-- Information follows --

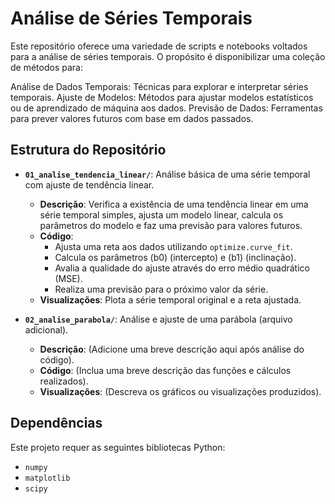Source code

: # Análise de Séries Temporais

Este repositório oferece uma variedade de scripts e notebooks voltados para a análise de séries temporais. O propósito é disponibilizar uma coleção de métodos para:

Análise de Dados Temporais: Técnicas para explorar e interpretar séries temporais.
Ajuste de Modelos: Métodos para ajustar modelos estatísticos ou de aprendizado de máquina aos dados.
Previsão de Dados: Ferramentas para prever valores futuros com base em dados passados.


## Estrutura do Repositório

- **`01_analise_tendencia_linear/`**: Análise básica de uma série temporal com ajuste de tendência linear.
  - **Descrição**: Verifica a existência de uma tendência linear em uma série temporal simples, ajusta um modelo linear, calcula os parâmetros do modelo e faz uma previsão para valores futuros.
  - **Código**: 
    - Ajusta uma reta aos dados utilizando `optimize.curve_fit`.
    - Calcula os parâmetros \(b0\) (intercepto) e \(b1\) (inclinação).
    - Avalia a qualidade do ajuste através do erro médio quadrático (MSE).
    - Realiza uma previsão para o próximo valor da série.
  - **Visualizações**: Plota a série temporal original e a reta ajustada.
  
- **`02_analise_parabola/`**: Análise e ajuste de uma parábola (arquivo adicional).
  - **Descrição**: (Adicione uma breve descrição aqui após análise do código).
  - **Código**: (Inclua uma breve descrição das funções e cálculos realizados).
  - **Visualizações**: (Descreva os gráficos ou visualizações produzidos).

## Dependências

Este projeto requer as seguintes bibliotecas Python:

- `numpy`
- `matplotlib`
- `scipy`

-- Information concluded --

§ Exercise objective: Transcribe all of the data above exactly; no picture belongs in the copy.

§ Response to this exercise:
Source code

: # Análise de Séries Temporais

Este repositório oferece uma variedade de scripts e notebooks voltados para a análise de séries temporais. O propósito é disponibilizar uma coleção de métodos para:

Análise de Dados Temporais: Técnicas para explorar e interpretar séries temporais.
Ajuste de Modelos: Métodos para ajustar modelos estatísticos ou de aprendizado de máquina aos dados.
Previsão de Dados: Ferramentas para prever valores futuros com base em dados passados.


## Estrutura do Repositório

- **`01_analise_tendencia_linear/`**: Análise básica de uma série temporal com ajuste de tendência linear.
  - **Descrição**: Verifica a existência de uma tendência linear em uma série temporal simples, ajusta um modelo linear, calcula os parâmetros do modelo e faz uma previsão para valores futuros.
  - **Código**: 
    - Ajusta uma reta aos dados utilizando `optimize.curve_fit`.
    - Calcula os parâmetros \(b0\) (intercepto) e \(b1\) (inclinação).
    - Avalia a qualidade do ajuste através do erro médio quadrático (MSE).
    - Realiza uma previsão para o próximo valor da série.
  - **Visualizações**: Plota a série temporal original e a reta ajustada.
  
- **`02_analise_parabola/`**: Análise e ajuste de uma parábola (arquivo adicional).
  - **Descrição**: (Adicione uma breve descrição aqui após análise do código).
  - **Código**: (Inclua uma breve descrição das funções e cálculos realizados).
  - **Visualizações**: (Descreva os gráficos ou visualizações produzidos).

## Dependências

Este projeto requer as seguintes bibliotecas Python:

- `numpy`
- `matplotlib`
- `scipy`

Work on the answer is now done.